Pick each line containing the word "Almeida" out of the data below.

Source records:
=====
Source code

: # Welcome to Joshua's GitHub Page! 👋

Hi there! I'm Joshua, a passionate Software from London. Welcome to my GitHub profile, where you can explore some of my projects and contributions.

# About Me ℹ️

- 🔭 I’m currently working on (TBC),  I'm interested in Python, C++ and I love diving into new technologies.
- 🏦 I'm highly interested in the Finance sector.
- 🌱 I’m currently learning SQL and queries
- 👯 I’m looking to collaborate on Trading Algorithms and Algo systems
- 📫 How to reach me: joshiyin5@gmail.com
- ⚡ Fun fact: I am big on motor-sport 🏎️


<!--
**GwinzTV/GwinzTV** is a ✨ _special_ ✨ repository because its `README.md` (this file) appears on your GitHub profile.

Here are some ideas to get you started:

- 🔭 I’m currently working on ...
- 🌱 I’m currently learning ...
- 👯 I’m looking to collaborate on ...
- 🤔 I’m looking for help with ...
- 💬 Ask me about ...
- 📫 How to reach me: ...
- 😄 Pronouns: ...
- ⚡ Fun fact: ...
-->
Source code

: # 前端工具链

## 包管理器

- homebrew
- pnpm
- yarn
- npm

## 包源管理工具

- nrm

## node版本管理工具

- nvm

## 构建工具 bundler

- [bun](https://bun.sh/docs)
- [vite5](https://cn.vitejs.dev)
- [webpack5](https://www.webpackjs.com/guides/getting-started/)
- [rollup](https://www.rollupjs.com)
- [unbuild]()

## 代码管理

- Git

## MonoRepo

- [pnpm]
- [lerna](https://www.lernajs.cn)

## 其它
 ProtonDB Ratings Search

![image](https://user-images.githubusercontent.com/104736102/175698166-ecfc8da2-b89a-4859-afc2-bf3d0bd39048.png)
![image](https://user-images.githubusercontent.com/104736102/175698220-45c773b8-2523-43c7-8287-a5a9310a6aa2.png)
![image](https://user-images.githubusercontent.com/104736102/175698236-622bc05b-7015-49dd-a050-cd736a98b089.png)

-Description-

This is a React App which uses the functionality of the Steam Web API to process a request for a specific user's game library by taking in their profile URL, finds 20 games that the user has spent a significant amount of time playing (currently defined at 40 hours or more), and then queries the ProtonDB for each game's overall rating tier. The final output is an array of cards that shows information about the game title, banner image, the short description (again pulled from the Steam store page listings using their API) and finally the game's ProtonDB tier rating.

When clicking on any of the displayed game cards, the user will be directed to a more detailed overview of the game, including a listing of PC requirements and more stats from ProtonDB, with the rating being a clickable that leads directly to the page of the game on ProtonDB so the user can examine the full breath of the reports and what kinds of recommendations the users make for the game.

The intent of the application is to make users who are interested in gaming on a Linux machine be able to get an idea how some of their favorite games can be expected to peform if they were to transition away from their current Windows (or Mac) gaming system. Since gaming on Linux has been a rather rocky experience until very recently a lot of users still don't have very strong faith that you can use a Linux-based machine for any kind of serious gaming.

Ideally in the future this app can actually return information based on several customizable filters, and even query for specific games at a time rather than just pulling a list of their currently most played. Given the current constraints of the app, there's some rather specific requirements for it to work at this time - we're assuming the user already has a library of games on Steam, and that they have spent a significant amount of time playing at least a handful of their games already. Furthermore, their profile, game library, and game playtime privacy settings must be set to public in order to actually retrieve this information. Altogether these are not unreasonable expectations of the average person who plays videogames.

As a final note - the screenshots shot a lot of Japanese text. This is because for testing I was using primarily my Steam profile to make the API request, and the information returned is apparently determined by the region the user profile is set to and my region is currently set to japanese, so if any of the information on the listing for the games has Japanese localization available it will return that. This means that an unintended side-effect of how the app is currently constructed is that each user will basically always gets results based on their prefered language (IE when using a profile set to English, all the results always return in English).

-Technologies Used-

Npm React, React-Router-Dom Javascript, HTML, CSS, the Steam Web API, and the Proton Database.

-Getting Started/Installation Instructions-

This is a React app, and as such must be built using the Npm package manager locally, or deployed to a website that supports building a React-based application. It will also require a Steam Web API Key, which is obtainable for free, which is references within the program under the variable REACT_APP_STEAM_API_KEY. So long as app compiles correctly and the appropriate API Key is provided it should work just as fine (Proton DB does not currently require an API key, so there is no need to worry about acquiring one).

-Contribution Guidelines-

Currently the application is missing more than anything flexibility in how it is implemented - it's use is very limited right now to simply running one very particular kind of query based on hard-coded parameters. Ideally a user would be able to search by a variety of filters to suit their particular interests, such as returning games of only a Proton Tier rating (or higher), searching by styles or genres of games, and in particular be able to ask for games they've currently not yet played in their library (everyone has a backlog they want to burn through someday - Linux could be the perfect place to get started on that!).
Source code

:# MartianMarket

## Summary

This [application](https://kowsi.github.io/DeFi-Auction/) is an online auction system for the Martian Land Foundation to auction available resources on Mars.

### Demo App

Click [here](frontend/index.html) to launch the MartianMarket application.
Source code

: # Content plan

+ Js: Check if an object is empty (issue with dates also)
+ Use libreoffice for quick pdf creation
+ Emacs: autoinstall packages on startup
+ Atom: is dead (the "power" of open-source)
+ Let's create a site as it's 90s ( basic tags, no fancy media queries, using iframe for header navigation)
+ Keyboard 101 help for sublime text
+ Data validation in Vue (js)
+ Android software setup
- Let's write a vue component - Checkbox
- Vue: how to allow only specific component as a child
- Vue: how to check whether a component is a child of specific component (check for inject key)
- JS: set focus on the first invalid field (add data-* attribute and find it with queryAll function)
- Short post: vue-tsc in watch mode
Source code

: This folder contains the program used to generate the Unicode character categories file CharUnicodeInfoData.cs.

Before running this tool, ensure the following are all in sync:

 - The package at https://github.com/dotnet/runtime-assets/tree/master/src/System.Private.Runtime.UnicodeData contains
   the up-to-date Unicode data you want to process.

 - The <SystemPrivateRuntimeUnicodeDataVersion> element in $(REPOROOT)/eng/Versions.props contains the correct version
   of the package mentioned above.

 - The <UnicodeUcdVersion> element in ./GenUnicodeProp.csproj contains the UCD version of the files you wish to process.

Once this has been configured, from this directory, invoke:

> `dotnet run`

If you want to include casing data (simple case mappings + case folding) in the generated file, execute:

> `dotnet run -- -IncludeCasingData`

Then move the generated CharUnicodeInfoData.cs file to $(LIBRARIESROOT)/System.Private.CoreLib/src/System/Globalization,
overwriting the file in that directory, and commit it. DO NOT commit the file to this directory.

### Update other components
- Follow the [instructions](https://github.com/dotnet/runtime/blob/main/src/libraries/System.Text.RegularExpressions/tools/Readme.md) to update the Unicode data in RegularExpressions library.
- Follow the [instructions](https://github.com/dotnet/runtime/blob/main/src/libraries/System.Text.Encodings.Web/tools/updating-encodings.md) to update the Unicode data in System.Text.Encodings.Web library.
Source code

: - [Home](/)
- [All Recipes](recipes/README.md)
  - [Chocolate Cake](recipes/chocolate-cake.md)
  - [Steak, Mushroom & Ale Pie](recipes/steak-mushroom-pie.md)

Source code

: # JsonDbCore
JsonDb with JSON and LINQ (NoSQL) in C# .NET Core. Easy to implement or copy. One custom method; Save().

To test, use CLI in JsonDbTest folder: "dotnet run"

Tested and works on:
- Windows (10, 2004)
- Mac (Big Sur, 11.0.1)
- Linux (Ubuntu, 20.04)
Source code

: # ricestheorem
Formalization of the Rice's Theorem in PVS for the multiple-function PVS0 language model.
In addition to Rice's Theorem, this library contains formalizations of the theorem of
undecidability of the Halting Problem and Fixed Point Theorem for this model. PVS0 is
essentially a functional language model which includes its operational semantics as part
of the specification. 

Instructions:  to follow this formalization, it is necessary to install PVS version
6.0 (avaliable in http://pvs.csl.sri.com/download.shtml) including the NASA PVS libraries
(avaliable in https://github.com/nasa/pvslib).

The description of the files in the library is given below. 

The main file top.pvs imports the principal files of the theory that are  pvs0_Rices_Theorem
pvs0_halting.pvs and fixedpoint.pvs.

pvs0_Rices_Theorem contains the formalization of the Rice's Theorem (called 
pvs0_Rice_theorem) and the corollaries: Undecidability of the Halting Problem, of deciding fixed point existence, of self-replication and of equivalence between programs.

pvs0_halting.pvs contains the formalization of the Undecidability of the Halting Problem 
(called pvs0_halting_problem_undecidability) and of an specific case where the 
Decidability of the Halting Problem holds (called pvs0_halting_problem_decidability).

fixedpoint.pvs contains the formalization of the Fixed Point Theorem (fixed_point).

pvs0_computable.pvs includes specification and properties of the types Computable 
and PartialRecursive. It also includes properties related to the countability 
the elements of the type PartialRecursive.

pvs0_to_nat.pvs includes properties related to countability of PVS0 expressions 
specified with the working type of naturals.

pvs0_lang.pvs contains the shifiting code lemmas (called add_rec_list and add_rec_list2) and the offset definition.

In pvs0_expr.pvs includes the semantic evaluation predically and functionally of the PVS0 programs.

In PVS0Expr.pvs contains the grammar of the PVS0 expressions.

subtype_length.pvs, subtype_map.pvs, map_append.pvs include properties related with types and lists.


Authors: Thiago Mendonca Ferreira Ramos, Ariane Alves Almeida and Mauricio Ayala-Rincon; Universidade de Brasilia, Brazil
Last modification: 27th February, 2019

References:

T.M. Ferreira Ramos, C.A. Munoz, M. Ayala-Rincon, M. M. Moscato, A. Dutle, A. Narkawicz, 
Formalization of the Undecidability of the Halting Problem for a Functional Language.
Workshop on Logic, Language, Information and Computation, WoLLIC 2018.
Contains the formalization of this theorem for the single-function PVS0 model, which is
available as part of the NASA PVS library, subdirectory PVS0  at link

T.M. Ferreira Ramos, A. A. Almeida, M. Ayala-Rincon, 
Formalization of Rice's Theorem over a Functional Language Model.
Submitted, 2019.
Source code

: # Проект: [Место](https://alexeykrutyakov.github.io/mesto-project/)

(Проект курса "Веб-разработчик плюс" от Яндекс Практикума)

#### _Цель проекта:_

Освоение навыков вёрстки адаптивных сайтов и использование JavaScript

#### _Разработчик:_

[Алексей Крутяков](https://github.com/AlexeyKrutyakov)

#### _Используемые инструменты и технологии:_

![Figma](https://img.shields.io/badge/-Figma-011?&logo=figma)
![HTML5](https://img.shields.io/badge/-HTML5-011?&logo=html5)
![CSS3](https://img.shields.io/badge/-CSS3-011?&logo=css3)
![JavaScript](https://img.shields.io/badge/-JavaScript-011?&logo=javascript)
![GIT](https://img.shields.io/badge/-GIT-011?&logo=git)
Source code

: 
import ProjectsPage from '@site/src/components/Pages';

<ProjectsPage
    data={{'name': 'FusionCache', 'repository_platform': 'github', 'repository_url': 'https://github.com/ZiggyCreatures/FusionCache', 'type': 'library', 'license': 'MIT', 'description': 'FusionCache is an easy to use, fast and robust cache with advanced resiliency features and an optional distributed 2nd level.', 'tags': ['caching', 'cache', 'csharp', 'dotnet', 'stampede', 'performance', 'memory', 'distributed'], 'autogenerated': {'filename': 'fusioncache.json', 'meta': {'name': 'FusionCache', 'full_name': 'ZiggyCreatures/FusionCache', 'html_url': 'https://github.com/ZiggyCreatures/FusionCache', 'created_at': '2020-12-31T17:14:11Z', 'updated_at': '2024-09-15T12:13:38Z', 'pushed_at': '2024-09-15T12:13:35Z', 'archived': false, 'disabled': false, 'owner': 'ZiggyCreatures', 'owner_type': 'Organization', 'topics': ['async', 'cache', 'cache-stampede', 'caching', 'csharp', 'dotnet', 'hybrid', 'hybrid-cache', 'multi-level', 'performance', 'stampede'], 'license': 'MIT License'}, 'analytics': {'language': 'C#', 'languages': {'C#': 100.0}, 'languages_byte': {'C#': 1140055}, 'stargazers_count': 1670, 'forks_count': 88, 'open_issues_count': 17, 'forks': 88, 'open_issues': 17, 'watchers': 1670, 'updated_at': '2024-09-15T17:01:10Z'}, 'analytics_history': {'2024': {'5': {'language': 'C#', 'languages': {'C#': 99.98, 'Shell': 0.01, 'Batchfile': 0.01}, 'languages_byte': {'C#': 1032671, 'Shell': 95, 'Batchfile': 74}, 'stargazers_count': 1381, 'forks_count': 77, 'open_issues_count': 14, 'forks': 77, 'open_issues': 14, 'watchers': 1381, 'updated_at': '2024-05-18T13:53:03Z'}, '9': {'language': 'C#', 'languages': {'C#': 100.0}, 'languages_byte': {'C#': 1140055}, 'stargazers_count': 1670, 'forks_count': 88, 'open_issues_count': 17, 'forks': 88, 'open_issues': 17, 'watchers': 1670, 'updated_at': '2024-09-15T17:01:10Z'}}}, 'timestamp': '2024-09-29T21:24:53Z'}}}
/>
=====
Your solution:
Authors: Thiago Mendonca Ferreira Ramos, Ariane Alves Almeida and Mauricio Ayala-Rincon; Universidade de Brasilia, Brazil
T.M. Ferreira Ramos, A. A. Almeida, M. Ayala-Rincon, 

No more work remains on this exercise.